Board members cite lack of trust

Still, the approval for the application, including the false details, went through, with board member Jeff Wenholz making the motion and Doherty seconding it, according to the meeting minutes from June 25. Doherty said during the Sept. 20 meeting she had felt rushed during the vote, and having only joined the board in March, believed what was written in the application packet.

“I made my vote according to what you wrote,” Doherty told Smith during the meeting. “This is a falsified statement that we made a vote on, and I feel like there’s no trust here.”

Tovey, who took on his membership in January, said he felt the inaccuracy was either “willful or incompetent” and told Smith he felt it reflected poorly on Smith, himself and the whole CDA board. Neither Doherty nor Tovey seemed interested in taking responsibility for the vote they had made.

“It feels like you buried something into a document you slid across our desk under an emergency meeting that needed to be approved immediately because it was a run of the mill document,” Tovey said. “In our trust of our executive director, we approved it, and now our fingerprints are all over it, when you’ve got something that’s been slid through there. It feels gross. It really feels like it’s wrong.”

Smith, for his part, repeatedly said he did not write the line in the document saying it had been board-approved, but also said he would take responsibility since he is the executive director and CEO. It was unclear what he believed taking responsibility meant beyond saying he “owns” the incorrect statements.

He went on to explain he’d undergone an evaluation by an appointed committee — made up of Chair Kim Puzey and the vice chair at the time, Lisa Mittelsdorf — who directed him to negotiate a salary increase through the grant, as that makes up much of the CDA’s funding. It was only recently, then, that it came to light that the salary increase was never officially approved in a public discussion and vote.

Smith said he has since contacted the grantor and has had the language changed so it’s accurate.

“All I can tell you is that I own this statement. A lot of people have had their fingers on this,” Smith said to the board. “At the end of the day, I should have read that, I should have (seen) that, I should have circled it and I should have corrected it.”

Concerns about public perception

One of the concerns Tovey and Smith raised was how this debacle would affect the CDA’s business relationships and perception. Tovey placed at least some blame for a lack of development on Smith’s leadership, citing a meeting he’d had with a potential developer.

“It feels like weaponized incompetence in order to get the organization so dysfunctional,” Tovey said, “that it makes sense for it to actually be dissolved and sent off to the ports, as some backwards justification.”

Puzey is the general manager of the Port of Umatilla, and Doherty is a Port of Morrow commissioner. They along with Wenholz, Morrow County commissioner, voted in March to give control of the CDA’s industrial land to the two ports against the votes of Umatilla County Commissioner John Shafer and Tovey, who represents the Confederated Tribes of the Umatilla Indian Reservation.

In response, Smith pointed the finger at the board, saying if the board stepped back and let its employees do their job, development would come.

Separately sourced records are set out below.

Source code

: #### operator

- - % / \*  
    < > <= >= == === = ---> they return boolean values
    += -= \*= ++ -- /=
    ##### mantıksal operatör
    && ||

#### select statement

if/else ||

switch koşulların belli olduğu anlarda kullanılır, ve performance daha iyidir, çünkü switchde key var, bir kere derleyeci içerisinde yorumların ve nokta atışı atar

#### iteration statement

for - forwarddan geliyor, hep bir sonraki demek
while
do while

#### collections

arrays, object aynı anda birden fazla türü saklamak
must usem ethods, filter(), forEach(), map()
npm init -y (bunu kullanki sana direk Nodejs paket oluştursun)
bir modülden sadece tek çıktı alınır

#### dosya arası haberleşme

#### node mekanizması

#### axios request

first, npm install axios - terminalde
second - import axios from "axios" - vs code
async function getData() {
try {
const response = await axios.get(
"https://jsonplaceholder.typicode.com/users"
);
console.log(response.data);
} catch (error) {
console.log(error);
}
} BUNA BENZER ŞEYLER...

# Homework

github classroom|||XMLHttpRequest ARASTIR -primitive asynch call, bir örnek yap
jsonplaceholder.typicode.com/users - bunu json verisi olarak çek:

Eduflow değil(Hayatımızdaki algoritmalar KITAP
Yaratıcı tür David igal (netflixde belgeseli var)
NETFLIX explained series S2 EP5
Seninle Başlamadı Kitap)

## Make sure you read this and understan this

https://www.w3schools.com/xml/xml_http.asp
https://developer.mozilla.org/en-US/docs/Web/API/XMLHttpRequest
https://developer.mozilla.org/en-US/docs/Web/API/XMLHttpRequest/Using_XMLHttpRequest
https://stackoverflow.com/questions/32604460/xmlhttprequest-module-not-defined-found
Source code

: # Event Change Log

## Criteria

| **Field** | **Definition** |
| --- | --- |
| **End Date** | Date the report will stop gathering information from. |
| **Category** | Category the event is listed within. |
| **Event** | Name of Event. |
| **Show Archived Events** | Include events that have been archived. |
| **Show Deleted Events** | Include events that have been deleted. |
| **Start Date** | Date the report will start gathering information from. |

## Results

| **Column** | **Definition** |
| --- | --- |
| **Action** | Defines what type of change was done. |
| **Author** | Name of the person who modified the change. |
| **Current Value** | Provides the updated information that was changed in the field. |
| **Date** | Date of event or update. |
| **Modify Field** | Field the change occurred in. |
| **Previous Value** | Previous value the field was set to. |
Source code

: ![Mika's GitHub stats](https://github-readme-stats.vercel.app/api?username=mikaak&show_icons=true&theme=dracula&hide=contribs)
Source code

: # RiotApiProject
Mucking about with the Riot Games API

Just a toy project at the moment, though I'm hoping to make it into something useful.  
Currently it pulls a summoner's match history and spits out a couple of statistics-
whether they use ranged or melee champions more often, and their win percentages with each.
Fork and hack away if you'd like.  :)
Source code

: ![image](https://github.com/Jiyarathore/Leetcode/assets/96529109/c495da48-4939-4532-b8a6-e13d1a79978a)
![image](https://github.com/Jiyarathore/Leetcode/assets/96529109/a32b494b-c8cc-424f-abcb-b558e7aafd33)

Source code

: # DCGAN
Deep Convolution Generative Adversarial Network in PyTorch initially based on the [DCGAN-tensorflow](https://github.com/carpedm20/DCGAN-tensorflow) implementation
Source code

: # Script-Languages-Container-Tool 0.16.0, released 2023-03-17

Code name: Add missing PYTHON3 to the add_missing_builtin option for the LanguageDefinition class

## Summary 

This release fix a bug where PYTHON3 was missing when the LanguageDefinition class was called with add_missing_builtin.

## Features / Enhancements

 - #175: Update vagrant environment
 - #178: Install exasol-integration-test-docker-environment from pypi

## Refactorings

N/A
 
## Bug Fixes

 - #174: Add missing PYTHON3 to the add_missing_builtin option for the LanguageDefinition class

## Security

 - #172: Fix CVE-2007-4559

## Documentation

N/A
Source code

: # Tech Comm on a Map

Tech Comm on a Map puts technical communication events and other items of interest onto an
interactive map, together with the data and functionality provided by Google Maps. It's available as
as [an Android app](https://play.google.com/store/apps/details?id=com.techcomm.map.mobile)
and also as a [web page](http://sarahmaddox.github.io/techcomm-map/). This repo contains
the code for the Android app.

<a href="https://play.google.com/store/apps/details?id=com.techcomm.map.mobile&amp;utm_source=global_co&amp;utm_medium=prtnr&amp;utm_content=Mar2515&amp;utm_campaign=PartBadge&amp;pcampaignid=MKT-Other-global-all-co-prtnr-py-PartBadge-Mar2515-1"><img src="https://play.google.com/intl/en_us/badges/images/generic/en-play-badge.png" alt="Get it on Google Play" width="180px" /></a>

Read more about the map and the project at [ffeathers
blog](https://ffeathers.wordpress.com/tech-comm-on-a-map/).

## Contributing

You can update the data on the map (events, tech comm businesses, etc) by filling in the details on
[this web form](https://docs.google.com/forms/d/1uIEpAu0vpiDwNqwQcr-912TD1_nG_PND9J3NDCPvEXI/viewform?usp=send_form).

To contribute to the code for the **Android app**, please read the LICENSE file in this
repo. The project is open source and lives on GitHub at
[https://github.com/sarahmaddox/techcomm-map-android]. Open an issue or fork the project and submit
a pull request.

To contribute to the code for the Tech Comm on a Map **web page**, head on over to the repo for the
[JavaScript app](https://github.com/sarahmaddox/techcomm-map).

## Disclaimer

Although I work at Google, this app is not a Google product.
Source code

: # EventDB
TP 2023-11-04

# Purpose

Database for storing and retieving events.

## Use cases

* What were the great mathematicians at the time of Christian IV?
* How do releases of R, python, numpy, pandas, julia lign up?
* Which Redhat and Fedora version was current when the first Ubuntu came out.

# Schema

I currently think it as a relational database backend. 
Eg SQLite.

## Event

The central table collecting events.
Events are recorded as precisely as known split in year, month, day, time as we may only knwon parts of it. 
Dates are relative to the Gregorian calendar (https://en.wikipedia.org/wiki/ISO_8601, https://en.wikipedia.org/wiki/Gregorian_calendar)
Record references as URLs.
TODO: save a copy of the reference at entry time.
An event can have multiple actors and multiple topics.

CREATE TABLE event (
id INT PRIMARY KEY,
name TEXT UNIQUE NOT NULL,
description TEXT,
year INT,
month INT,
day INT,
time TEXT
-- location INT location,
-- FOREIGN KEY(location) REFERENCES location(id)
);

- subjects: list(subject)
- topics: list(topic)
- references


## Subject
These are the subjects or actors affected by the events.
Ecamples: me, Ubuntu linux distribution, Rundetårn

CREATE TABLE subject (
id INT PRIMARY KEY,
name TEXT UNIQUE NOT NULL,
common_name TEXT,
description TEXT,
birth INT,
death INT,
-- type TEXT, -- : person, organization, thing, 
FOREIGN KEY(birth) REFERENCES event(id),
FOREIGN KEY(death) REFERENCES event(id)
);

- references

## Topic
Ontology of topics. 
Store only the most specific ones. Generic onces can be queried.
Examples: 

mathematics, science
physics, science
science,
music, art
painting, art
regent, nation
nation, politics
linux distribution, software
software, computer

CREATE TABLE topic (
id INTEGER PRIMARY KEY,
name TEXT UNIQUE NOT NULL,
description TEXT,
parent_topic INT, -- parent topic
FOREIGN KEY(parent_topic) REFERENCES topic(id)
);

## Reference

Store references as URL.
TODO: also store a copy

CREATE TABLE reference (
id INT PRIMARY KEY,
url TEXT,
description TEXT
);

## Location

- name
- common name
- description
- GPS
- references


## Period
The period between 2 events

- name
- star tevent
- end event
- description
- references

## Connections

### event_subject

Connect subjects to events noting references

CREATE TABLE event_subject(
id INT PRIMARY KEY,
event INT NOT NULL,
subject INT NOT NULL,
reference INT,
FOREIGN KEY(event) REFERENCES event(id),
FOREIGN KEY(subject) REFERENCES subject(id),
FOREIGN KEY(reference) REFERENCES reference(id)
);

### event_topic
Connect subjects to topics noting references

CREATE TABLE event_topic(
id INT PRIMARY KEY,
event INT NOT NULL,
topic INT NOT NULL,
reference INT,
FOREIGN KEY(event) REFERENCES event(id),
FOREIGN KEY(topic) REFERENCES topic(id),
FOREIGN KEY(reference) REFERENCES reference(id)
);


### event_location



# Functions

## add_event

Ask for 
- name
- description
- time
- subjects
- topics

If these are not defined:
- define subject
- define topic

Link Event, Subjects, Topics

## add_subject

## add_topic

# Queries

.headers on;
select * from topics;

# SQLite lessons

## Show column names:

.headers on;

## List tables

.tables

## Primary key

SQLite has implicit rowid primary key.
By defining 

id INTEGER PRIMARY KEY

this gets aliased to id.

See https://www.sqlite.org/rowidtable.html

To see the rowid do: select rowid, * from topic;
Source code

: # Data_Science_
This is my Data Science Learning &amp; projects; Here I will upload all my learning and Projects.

“You would have, like, four different Fortune 500 companies breaking ground,” he said. “Instead, I’m sitting here dinking around with a bunch of folks who can’t get along.”

He named strained relationships between board members, such as Doherty and David Sykes — a Morrow County commissioner and alternate who sat in for Wenholz to represent his county — or Shafer and Puzey, who represent two of the entities locked in litigation over the CDA’s land distribution.

“I’m dealing with this, trying to get a dysfunctional board to work together for the benefit of this region,” Smith said. “And I will take the bullets. I own it all, I’m the director, but you guys better look at yourself and ask what’s going on.”

Although the meeting is over, there is more to come as the board evaluates Smith’s performance as CEO and executive director and decides how to move forward. The board is tentatively scheduled to meet Oct. 1 to decide the evaluation process and Oct. 22 to review the evaluations.